A representative eQTL R-gene (maker-fvb5-2-snap-gene-4.75) is detailed in Figure 4. Analysis by BLAST2GO indicates a probable disease resistance gene homologous to the Arabidopsis thaliana gene At4g27220 with the Uniprot identifier DRL28_ARATH. This gene is hereafter referred to as “FaDRL28”. A CC-NBS-NLR structure is predicted for FaDRL28 (Figure 4A). An eQTL was detected for this gene relative to chromosome 5 on the F. vesca genome position (Figure 4B). This eQTL is associated with increased transcription of FaDRL28 from near-zero to above 25 TPM (single-marker ANOVA p-value 1.6E-12) (Figure 4C). This eQTL is superficially analogous to the physical position of octoploid FaDRL28 on chromosome 5, homeolog 2 (Figure 4D). The significant markers are not included in the ‘Holiday’ × ‘Korona’ octoploid genetic map, impeding a recombination-based subgenomic genetic association (van Dijk et al. 2014). However, the associated marker physical sequences match fairly uniquely to the ‘Camarosa’ chromosome 5-2 subgenomic locus, confirming a cis-eQTL designation (Figure 4E). One eQTL marker locates inside the FaDRL28 coding sequence.

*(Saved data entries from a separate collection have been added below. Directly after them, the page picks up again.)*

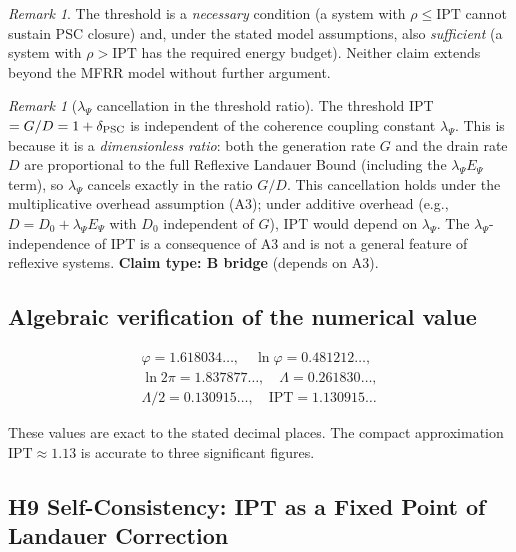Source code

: \documentclass[11pt,twocolumn]{article}
\newcommand{\CatB}{\textbf{B}}
\theoremstyle{remark}
\newtheorem{remark}[theorem]{Remark}
\begin{document}
\begin{remark}
The threshold is a \emph{necessary} condition (a system with $\rho \leq
\mathrm{IPT}$ cannot sustain PSC closure) and, under the stated model
assumptions, also \emph{sufficient} (a system with $\rho > \mathrm{IPT}$
has the required energy budget). Neither claim extends beyond the MFRR
model without further argument.
\end{remark}

\begin{remark}[$\lambda_\Psi$ cancellation in the threshold ratio]
\label{rem:lambda-cancel}
The threshold IPT $= G/D = 1 + \delta_{\rm PSC}$ is independent of the coherence coupling constant $\lambda_\Psi$. This is because it is a \emph{dimensionless ratio}: both the generation rate $G$ and the drain rate $D$ are proportional to the full Reflexive Landauer Bound (including the $\lambda_\Psi E_\Psi$ term), so $\lambda_\Psi$ cancels exactly in the ratio $G/D$. This cancellation holds under the multiplicative overhead assumption (A3); under additive overhead (e.g., $D = D_0 + \lambda_\Psi E_\Psi$ with $D_0$ independent of $G$), IPT would depend on $\lambda_\Psi$. The $\lambda_\Psi$-independence of IPT is a consequence of A3 and is not a general feature of reflexive systems. \textbf{Claim type: $\CatB$ bridge} (depends on A3).
\end{remark}

\subsection{Algebraic verification of the numerical value}
\label{sec:deriv:numerics}

\begin{gather*}
\varphi = 1.618034\ldots, \quad
\ln\varphi = 0.481212\ldots,\\
\ln 2\pi = 1.837877\ldots, \quad
\Lambda = 0.261830\ldots,\\
\Lambda/2 = 0.130915\ldots, \quad
\mathrm{IPT} = 1.130915\ldots
\end{gather*}

These values are exact to the stated decimal places. The compact
approximation $\mathrm{IPT} \approx 1.13$ is accurate to three
significant figures.

\subsection{H9 Self-Consistency: IPT as a Fixed Point of Landauer Correction}
\label{sec:ipt_self_consistency}
\end{document}
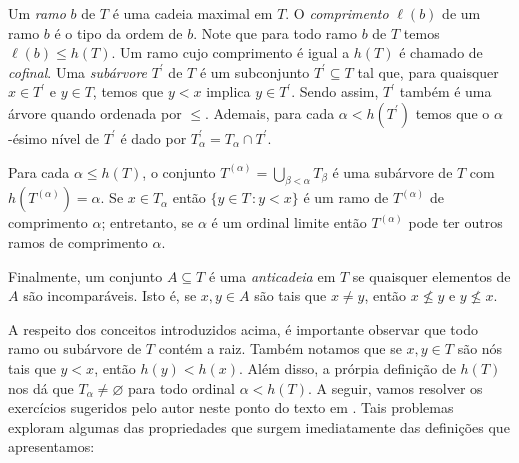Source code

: \documentclass[a4paper]{article}
\begin{document}
Um \emph{ramo} \(b\) de \(T\) é uma cadeia maximal em \(T\).  O \emph{comprimento}
\(\ell(b)\) de um ramo \(b\) é o tipo da ordem de \(b\). Note que para
todo ramo \(b\) de \(T\) temos \(\ell (b)\leq h(T)\).
Um ramo cujo comprimento é igual a \(h(T)\) é chamado de \emph{cofinal}.
Uma \emph{subárvore} \(T^\prime\) de \(T\) é um subconjunto
\(T^\prime\subseteq T\) tal que, para quaisquer \(x\in T^\prime\) e \(y\in T\),
temos que \(y<x\) implica \(y\in T^\prime\).
Sendo assim, \(T^\prime\) também é uma árvore quando ordenada por \(\leq\).
Ademais, para cada \(\alpha < h(T^\prime)\) temos que o \(\alpha\)-ésimo nível
de \(T^\prime\) é dado por \(T_\alpha^\prime= T_\alpha \cap T^\prime\).

 Para cada \(\alpha\leq h(T)\), o conjunto \(T^{(\alpha)}=\bigcup_{\beta <
   \alpha} T_\beta\) é uma subárvore de \(T\) com  \(h(T^{(\alpha)})=\alpha\).
 Se \(x\in T_\alpha\) então \(\{y\in T\,\colon y < x\}\) é um ramo de \(T^{(\alpha)}\) de
comprimento \(\alpha\); entretanto, se \(\alpha\) é um ordinal limite então
\(T^{(\alpha)}\) pode ter outros ramos de comprimento \(\alpha\).

Finalmente, um conjunto \(A\subseteq T\) é uma \emph{anticadeia} em \(T\) se
quaisquer elementos de \(A\) são incomparáveis. Isto é, se \(x,y\in A\) são tais
que \(x\not = y\), então \(x\not \leq y\) e \(y\not \leq x\).

A respeito dos conceitos introduzidos acima, é importante observar que todo
ramo ou subárvore de \(T\) contém a raiz. Também notamos que se \(x,y\in T\)
são nós tais que \(y< x\), então \(h(y) <h(x)\). Além disso, a prórpia definição
de \(h(T)\) nos dá que \(T_\alpha\not=\varnothing\) para todo ordinal
\(\alpha<h(T)\). A seguir, vamos resolver os
exercícios sugeridos pelo autor neste ponto do texto em \cite{jech}. Tais problemas
exploram algumas das propriedades que surgem imediatamente das
definições que apresentamos:
\end{document}
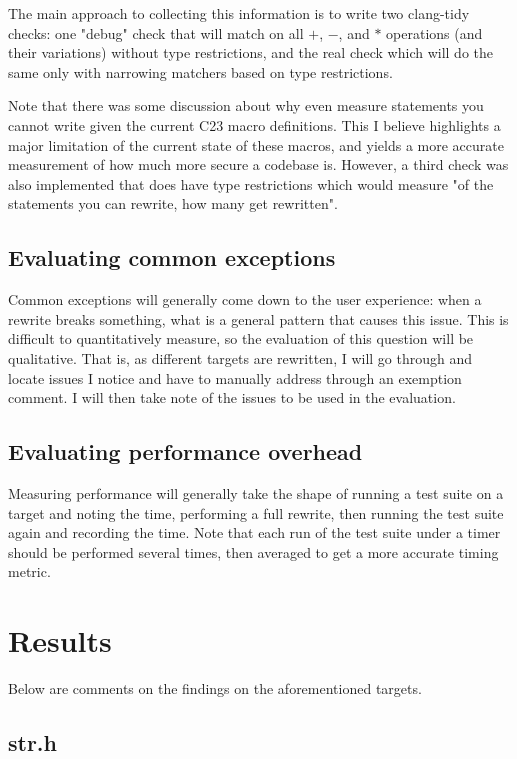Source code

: The main approach to collecting this information is to write two clang-tidy checks: one "debug" check that will match on all $+$, $-$, and $*$ operations (and their variations) without type restrictions, and the real check which will do the same only with narrowing matchers based on type restrictions.

Note that there was some discussion about why even measure statements you cannot write given the current C23 macro definitions. This I believe highlights a major limitation of the current state of these macros, and yields a more accurate measurement of how much more secure a codebase is. However, a third check was also implemented that does have type restrictions which would measure "of the statements you can rewrite, how many get rewritten".

\subsection{Evaluating common exceptions}

Common exceptions will generally come down to the user experience: when a rewrite breaks something, what is a general pattern that causes this issue. This is difficult to quantitatively measure, so the evaluation of this question will be qualitative. That is, as different targets are rewritten, I will go through and locate issues I notice and have to manually address through an exemption comment. I will then take note of the issues to be used in the evaluation.

\subsection{Evaluating performance overhead}

Measuring performance will generally take the shape of running a test suite on a target and noting the time, performing a full rewrite, then running the test suite again and recording the time. Note that each run of the test suite under a timer should be performed several times, then averaged to get a more accurate timing metric.

\section{Results}

Below are comments on the findings on the aforementioned targets.

\subsection{str.h}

Evolutionary pressure on F. ×ananassa R-genes
Elevated median dN/dS ratios were observed across all 1,962 predicted F. × ananassa R-genes (0.47) compared to non R-genes (0.35) (Figure 5). Fewer R-genes exhibited extremely low dN/dS ratios, indicating that high degrees of R-gene conservation are less common. However, a similar rate of hypervariable genes (dN>>dS) was observed between R-genes and non R-genes. Median dN/dS values for RPW8-type R-genes (0.62) are significantly higher than for general R-genes (0.47) as confirmed by one-way ANOVA [F (1, 1911) = 10.6, P < 0.0012] (Table S1). A complete list of dN/dS ratios for each F. ×ananassa R-gene is provided in Table S1.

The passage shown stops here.